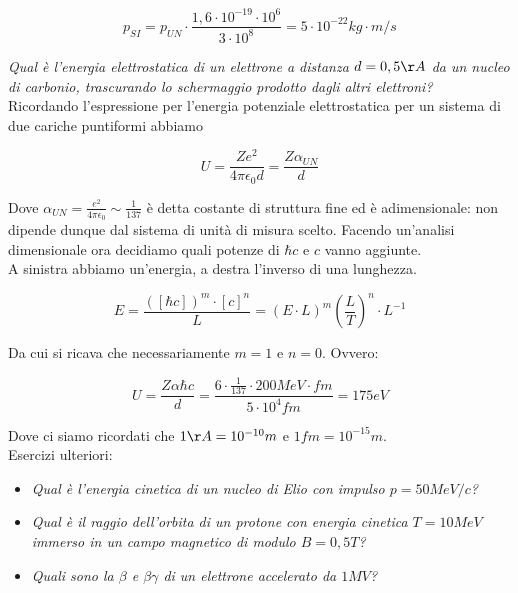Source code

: \begin{equation}
p_{SI}=p_{UN}\cdot\frac{1,6\cdot10^{-19}\cdot10^6}{3\cdot10^8}=5\cdot10^{-22}kg\cdot m/s
\end{equation}

\emph{Qual è l'energia elettrostatica di un elettrone a distanza $d=0,5\AA$ da un nucleo di carbonio, trascurando lo schermaggio prodotto dagli altri elettroni?}\\

Ricordando l'espressione per l'energia potenziale elettrostatica per un sistema di due cariche puntiformi abbiamo

\begin{equation}
U=\frac{Ze^2}{4\pi\epsilon_0d}=\frac{Z\alpha_{UN}}{d}
\end{equation}

Dove $\alpha_{UN}=\frac{e^2}{4\pi\epsilon_0}\sim\frac{1}{137}$ è detta costante di struttura fine ed è adimensionale: non dipende dunque dal sistema di unità di misura scelto. Facendo un'analisi dimensionale ora decidiamo quali potenze di $\hbar c$ e $c$ vanno aggiunte.\\

A sinistra abbiamo un'energia, a destra l'inverso di una lunghezza.

\begin{equation}
E=\frac{([\hbar c])^m \cdot [c]^n}{L}=(E\cdot L)^m\left(\frac{L}{T}\right)^n\cdot L^{-1}
\end{equation}

Da cui si ricava che necessariamente $m=1$ e $n=0$. Ovvero:

\begin{equation}
U=\frac{Z\alpha\hbar c}{d}=\frac{6\cdot\frac{1}{137}\cdot200MeV\cdot fm}{5\cdot 10^4 fm}=175eV
\end{equation}

Dove ci siamo ricordati che $1\AA=10^{-10}m$ e $1 fm=10^{-15}m$.\\

Esercizi ulteriori:

\begin{itemize}
\item \emph{Qual è l'energia cinetica di un nucleo di Elio con impulso $p=50MeV/c$?}
\item \emph{Qual è il raggio dell'orbita di un protone con energia cinetica $T=10MeV$ immerso in un campo magnetico di modulo $B=0,5 T$?}
\item \emph{Quali sono la $\beta$ e $\beta\gamma$ di un elettrone accelerato da $1 MV$?}
\end{itemize}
______
▶ What you have to do
Your copy should match the records above word for word, but without images.

▶ Exercise solution
Source code

: \begin{equation}
p_{SI}=p_{UN}\cdot\frac{1,6\cdot10^{-19}\cdot10^6}{3\cdot10^8}=5\cdot10^{-22}kg\cdot m/s
\end{equation}

\emph{Qual è l'energia elettrostatica di un elettrone a distanza $d=0,5\AA$ da un nucleo di carbonio, trascurando lo schermaggio prodotto dagli altri elettroni?}\\

Ricordando l'espressione per l'energia potenziale elettrostatica per un sistema di due cariche puntiformi abbiamo

\begin{equation}
U=\frac{Ze^2}{4\pi\epsilon_0d}=\frac{Z\alpha_{UN}}{d}
\end{equation}

Dove $\alpha_{UN}=\frac{e^2}{4\pi\epsilon_0}\sim\frac{1}{137}$ è detta costante di struttura fine ed è adimensionale: non dipende dunque dal sistema di unità di misura scelto. Facendo un'analisi dimensionale ora decidiamo quali potenze di $\hbar c$ e $c$ vanno aggiunte.\\

A sinistra abbiamo un'energia, a destra l'inverso di una lunghezza.

\begin{equation}
E=\frac{([\hbar c])^m \cdot [c]^n}{L}=(E\cdot L)^m\left(\frac{L}{T}\right)^n\cdot L^{-1}
\end{equation}

Da cui si ricava che necessariamente $m=1$ e $n=0$. Ovvero:

\begin{equation}
U=\frac{Z\alpha\hbar c}{d}=\frac{6\cdot\frac{1}{137}\cdot200MeV\cdot fm}{5\cdot 10^4 fm}=175eV
\end{equation}

Dove ci siamo ricordati che $1\AA=10^{-10}m$ e $1 fm=10^{-15}m$.\\

Esercizi ulteriori:

\begin{itemize}
\item \emph{Qual è l'energia cinetica di un nucleo di Elio con impulso $p=50MeV/c$?}
\item \emph{Qual è il raggio dell'orbita di un protone con energia cinetica $T=10MeV$ immerso in un campo magnetico di modulo $B=0,5 T$?}
\item \emph{Quali sono la $\beta$ e $\beta\gamma$ di un elettrone accelerato da $1 MV$?}
\end{itemize}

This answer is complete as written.